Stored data
☆ ☆ ☆

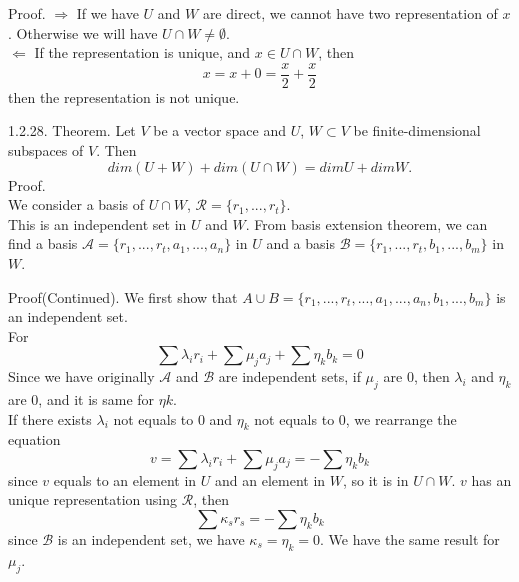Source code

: \documentclass[hyperref={pdfpagelabels=true}]{beamer}
\newcommand{\structb}[1]{\textcolor[rgb]{0.2,0.2,0.7}{#1}}
\newcommand{\<}{\langle}
\renewcommand{\>}{\rangle}
\begin{document}
\begin{frame}
    \begin{block}{Proof.}
        \structb{$\Rightarrow$} If we have $U$ and $W$ are direct, we cannot have two representation of $x$. Otherwise we will have $U \cap W \neq \emptyset$.\\
        \structb{$\Leftarrow$} If the representation is unique, and $x \in U \cap W$, then 
        \[x = x + 0 = \frac{x}{2}+\frac{x}{2}\]
        then the representation is not unique.
    \end{block}
    \begin{block}{1.2.28. Theorem.}
        Let $V$ be a vector space and $U$, $W \subset V$ be finite-dimensional subspaces of $V$. Then 
        \[dim(U+W) + dim(U \cap W) = dim U + dim W.\]
        \structb{Proof.}\\
           We consider a basis of $U \cap W$, $\mathcal{R} = \{r_1,...,r_{t}\}$.\\
           This is an independent set in $U$ and $W$. From basis extension theorem, we can find a basis $\mathcal{A} = \{r_{1},...,r_{t},a_{1},...,a_{n}\}$ in $U$ and a basis $\mathcal{B} = \{r_{1},...,r_{t},b_{1},...,b_{m}\}$ in $W$.  
    \end{block}
\end{frame}
\begin{frame}
    \begin{block}{Proof(Continued).}
        We first show that $A \cup B = \{r_{1},...,r_{t},...,a_{1},...,a_{n},b_{1},...,b_{m}\}$ is an independent set.\\
        For
        \[\sum \lambda_{i} r_{i}+\sum \mu_{j} a_{j} +\sum \eta_{k} b_{k} = 0\]
        Since we have originally $\mathcal{A}$ and $\mathcal{B}$ are independent sets, if $\mu_{j}$ are 0, then $\lambda_{i}$ and $\eta_{k}$ are 0, and it is same for $\eta{k}$.\\
        If there exists $\lambda_{i}$ not equals to 0 and $\eta_{k}$ not equals to 0, we rearrange the equation 
        \[v = \sum \lambda_{i}r_{i}+\sum \mu_{j} a_{j} = -\sum \eta_{k} b_{k}\]
        since $v$ equals to an element in $U$ and an element in $W$, so it is in $U \cap W$. $v$ has an unique representation using $\mathcal{R}$, then 
        \[\sum \kappa_{s} r_{s} = -\sum \eta_{k} b_{k}\]
        since $\mathcal{B}$ is an independent set, we have $\kappa_{s} = \eta_{k} = 0$. We have the same result for $\mu_{j}$.\\
    \end{block}
\end{frame}
\end{document}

☆ ☆ ☆

## Exercise aim
In repeating the lines above, keep the wording exact and leave every picture out.

## Result
Source code

: \documentclass[hyperref={pdfpagelabels=true}]{beamer}
\newcommand{\structb}[1]{\textcolor[rgb]{0.2,0.2,0.7}{#1}}
\newcommand{\<}{\langle}
\renewcommand{\>}{\rangle}
\begin{document}
\begin{frame}
    \begin{block}{Proof.}
        \structb{$\Rightarrow$} If we have $U$ and $W$ are direct, we cannot have two representation of $x$. Otherwise we will have $U \cap W \neq \emptyset$.\\
        \structb{$\Leftarrow$} If the representation is unique, and $x \in U \cap W$, then 
        \[x = x + 0 = \frac{x}{2}+\frac{x}{2}\]
        then the representation is not unique.
    \end{block}
    \begin{block}{1.2.28. Theorem.}
        Let $V$ be a vector space and $U$, $W \subset V$ be finite-dimensional subspaces of $V$. Then 
        \[dim(U+W) + dim(U \cap W) = dim U + dim W.\]
        \structb{Proof.}\\
           We consider a basis of $U \cap W$, $\mathcal{R} = \{r_1,...,r_{t}\}$.\\
           This is an independent set in $U$ and $W$. From basis extension theorem, we can find a basis $\mathcal{A} = \{r_{1},...,r_{t},a_{1},...,a_{n}\}$ in $U$ and a basis $\mathcal{B} = \{r_{1},...,r_{t},b_{1},...,b_{m}\}$ in $W$.  
    \end{block}
\end{frame}
\begin{frame}
    \begin{block}{Proof(Continued).}
        We first show that $A \cup B = \{r_{1},...,r_{t},...,a_{1},...,a_{n},b_{1},...,b_{m}\}$ is an independent set.\\
        For
        \[\sum \lambda_{i} r_{i}+\sum \mu_{j} a_{j} +\sum \eta_{k} b_{k} = 0\]
        Since we have originally $\mathcal{A}$ and $\mathcal{B}$ are independent sets, if $\mu_{j}$ are 0, then $\lambda_{i}$ and $\eta_{k}$ are 0, and it is same for $\eta{k}$.\\
        If there exists $\lambda_{i}$ not equals to 0 and $\eta_{k}$ not equals to 0, we rearrange the equation 
        \[v = \sum \lambda_{i}r_{i}+\sum \mu_{j} a_{j} = -\sum \eta_{k} b_{k}\]
        since $v$ equals to an element in $U$ and an element in $W$, so it is in $U \cap W$. $v$ has an unique representation using $\mathcal{R}$, then 
        \[\sum \kappa_{s} r_{s} = -\sum \eta_{k} b_{k}\]
        since $\mathcal{B}$ is an independent set, we have $\kappa_{s} = \eta_{k} = 0$. We have the same result for $\mu_{j}$.\\
    \end{block}
\end{frame}
\end{document}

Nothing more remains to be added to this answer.